What you are asked to do: An exact reproduction of the lines from the one with "- [ ] support l18n" to the end of the data below is required. No other lines may be included.
(Listed entries Opens)
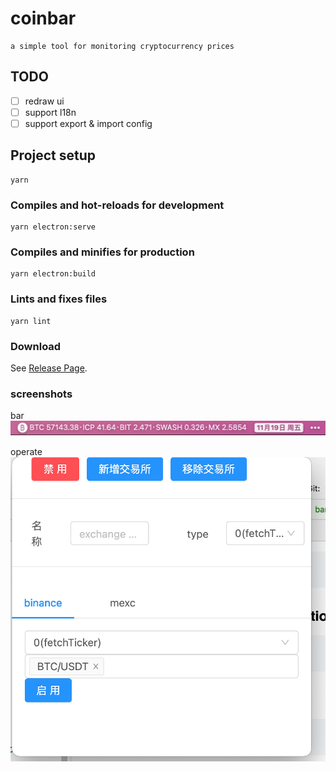 # coinbar
    a simple tool for monitoring cryptocurrency prices

## TODO
- [ ] redraw ui
- [ ] support l18n
- [ ] support export & import config
## Project setup
```
yarn
```

### Compiles and hot-reloads for development
```
yarn electron:serve
```

### Compiles and minifies for production
```
yarn electron:build
```

### Lints and fixes files
```
yarn lint
```

### Download
See [Release Page](https://github.com/Teddy-Zhu/coinbar/releases).

### screenshots
bar
![](screenshots/bar.png)

operate
![](screenshots/operate.png)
(Listed entries Closes)
Output of the exercise:
- [ ] support l18n
- [ ] support export & import config
## Project setup
```
yarn
```

### Compiles and hot-reloads for development
```
yarn electron:serve
```

### Compiles and minifies for production
```
yarn electron:build
```

### Lints and fixes files
```
yarn lint
```

### Download
See [Release Page](https://github.com/Teddy-Zhu/coinbar/releases).

### screenshots
bar
![](screenshots/bar.png)

operate
![](screenshots/operate.png)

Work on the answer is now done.